Tom has a strong background in managing bars and hospitality based on years working in bars in Ireland, New York City and Los Angeles.  When the opportunity arose in 2016, he with the advice and financial help of family connections who had confidence in the investment potential, became the owner and changed the name and theme to that of an Irish Pub.  The bar would be a family-friendly neighborhood gathering place and would not serve pub or bistro grub, but authentic Irish food.

Tom Kelly

And those “family connections” are some of Portland’s finest citizens ranging from his wife, Siobhan’s, mom and dad – Anne Kelly Feeney and Dick Feeney to uncles Tom and John Kelly and aunt Susan Kelly – all individuals celebrated for their sustained community and public service and entrepreneurship.

Neil Kelly Co. logo

(Tom is the President of the Neil Kelly Co. started in 1947 by his father with a $100 investment and which is now nationally recognized for its award-winning design and innovative practices in home remodeling).

Dick and Anne from article in the “Catholic Sentinel” magazine

Anne was the Multnomah County Auditor for two terms and later served as CEO of Loaves and Fishes.  I remember Dick when he was the Public Affairs Director for Tri-Met and a skilled and effective lobbyist for the agency in the 1970’s and I worked for the Clackamas County Commissioners.

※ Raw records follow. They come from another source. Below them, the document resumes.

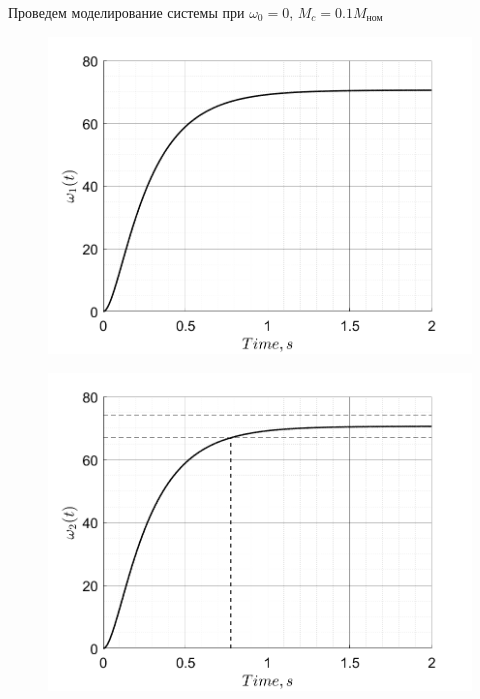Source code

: Проведем моделирование системы при $\omega_0 = 0$, $M_c = 0.1M_\text{ном}$
\begin{figure}[!h]
    \centering
    \begin{minipage}{0.5\textwidth}
        \centering
        \includegraphics[width = \textwidth]{img/task21_omega1}
        \label{fig:img/task21_omega1}
    \end{minipage}%
    \begin{minipage}{0.5\textwidth}
        \centering
        \includegraphics[width = \textwidth]{img/task21_omega2}
        \label{fig:img/task21_omega2}
    \end{minipage}
    \begin{minipage}{0.5\textwidth}
        \centering

\end{minipage}
\end{figure}

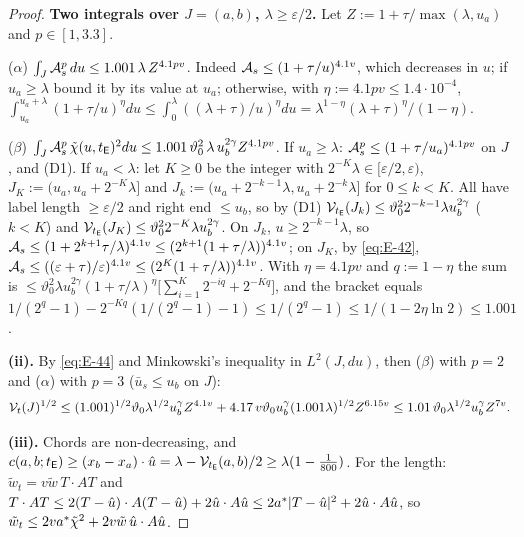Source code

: \begin{proof}
\textbf{Two integrals over $J=(a,b)$, $\lambda\ge\varepsilon/2$.} Let $Z:=1+\tau/\max(\lambda,u_a)$ and $p\in[1,3.3]$.

($\alpha$) $\int_J\mathcal A_s^p\,du\le1.001\,\lambda\,Z^{4.1pv}$. Indeed $\mathcal A_s\le(1+\tau/u)^{4.1v}$, which decreases in $u$; if
$u_a\ge\lambda$ bound it by its value at $u_a$; otherwise, with $\eta:=4.1pv\le1.4\cdot10^{-4}$,
$\int_{u_a}^{u_a+\lambda}(1+\tau/u)^\eta du\le\int_0^\lambda((\lambda+\tau)/u)^\eta du=\lambda^{1-\eta}(\lambda+\tau)^\eta/(1-\eta)$.

($\beta$) $\int_J\mathcal A_s^p\,\tilde\chi(u,t_{\mathsf E})^2du\le1.001\,\vartheta_0^2\,\lambda\,u_b^{2\gamma}Z^{4.1pv}$. If $u_a\ge\lambda$:
$\mathcal A_s^p\le(1+\tau/u_a)^{4.1pv}$ on $J$, and (D1). If $u_a<\lambda$: let $K\ge0$ be the integer with
$2^{-K}\lambda\in[\varepsilon/2,\varepsilon)$, $J_K:=(u_a,u_a+2^{-K}\lambda]$ and
$J_k:=(u_a+2^{-k-1}\lambda,u_a+2^{-k}\lambda]$ for $0\le k<K$. All have label length $\ge\varepsilon/2$ and right end $\le u_b$, so
by (D1) $\mathcal V_{t_{\mathsf E}}(J_k)\le\vartheta_0^22^{-k-1}\lambda u_b^{2\gamma}$ ($k<K$) and
$\mathcal V_{t_{\mathsf E}}(J_K)\le\vartheta_0^22^{-K}\lambda u_b^{2\gamma}$. On $J_k$, $u\ge2^{-k-1}\lambda$, so
$\mathcal A_s\le(1+2^{k+1}\tau/\lambda)^{4.1v}\le(2^{k+1}(1+\tau/\lambda))^{4.1v}$; on $J_K$, by \eqref{eq:E-42},
$\mathcal A_s\le((\varepsilon+\tau)/\varepsilon)^{4.1v}\le(2^K(1+\tau/\lambda))^{4.1v}$. With $\eta=4.1pv$ and $q:=1-\eta$ the sum is
$\le\vartheta_0^2\lambda u_b^{2\gamma}(1+\tau/\lambda)^\eta\bigl[\sum_{i=1}^K2^{-iq}+2^{-Kq}\bigr]$, and the bracket equals
$1/(2^q-1)-2^{-Kq}(1/(2^q-1)-1)\le1/(2^q-1)\le1/(1-2\eta\ln2)\le1.001$.

\textbf{(ii).} By \eqref{eq:E-44} and Minkowski's inequality in $L^2(J,du)$, then ($\beta$) with $p=2$ and ($\alpha$) with $p=3$
($\bar u_s\le u_b$ on $J$):
\[
\mathcal V_t(J)^{1/2}\le(1.001)^{1/2}\vartheta_0\lambda^{1/2}u_b^\gamma Z^{4.1v}+4.17\,v\vartheta_0u_b^\gamma(1.001\lambda)^{1/2}Z^{6.15v}
\le1.01\,\vartheta_0\lambda^{1/2}u_b^\gamma Z^{7v}.
\]

\textbf{(iii).} Chords are non-decreasing, and
$c(a,b;t_{\mathsf E})\ge(x_b-x_a)\cdot\hat u=\lambda-\mathcal V_{t_{\mathsf E}}(a,b)/2\ge\lambda(1-\frac1{800})$. For the length:
$\tilde w_t=v\tilde w\,T\cdot AT$ and $T\cdot AT\le2(T-\hat u)\cdot A(T-\hat u)+2\hat u\cdot A\hat u\le2a^*|T-\hat u|^2+2\hat u\cdot A\hat u$, so
$\tilde w_t\le2va^*\tilde\chi^2+2v\tilde w\,\hat u\cdot A\hat u$.


\end{proof}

Besides being an investor, Dick has stopped by the bar almost every day since its opening.  He stuck his head into the Snug that day to say “hello” to our group. The couple now devotes much of their time to charitable work.  http://www.catholicsentinel.org/Content/Faith-Spirituality/Living-Faith/Article/Faith-fuels-their-ongoing-public-service/4/29/18615

In the short time since the bar’s “soft opening” – the day after Thanksgiving in 2016 – Tom and Siobhan O’Leary have taken big steps in achieving their goals for the bar.  Let’s look at two other Yelp reviews which reflect the overall sentiments of those commenting on the social media site: 

“This establishment is pretty fantastic….Ever changing specials, Guinness on tap and entertaining live music including a fiddler! You’ll find it here. The fish and chips are delicious. Their Shepard’s Pie is delectable and the service is outstanding. It is nice to know that you aren’t just a customer here, this is your friends and family. ”  (7/10/17) 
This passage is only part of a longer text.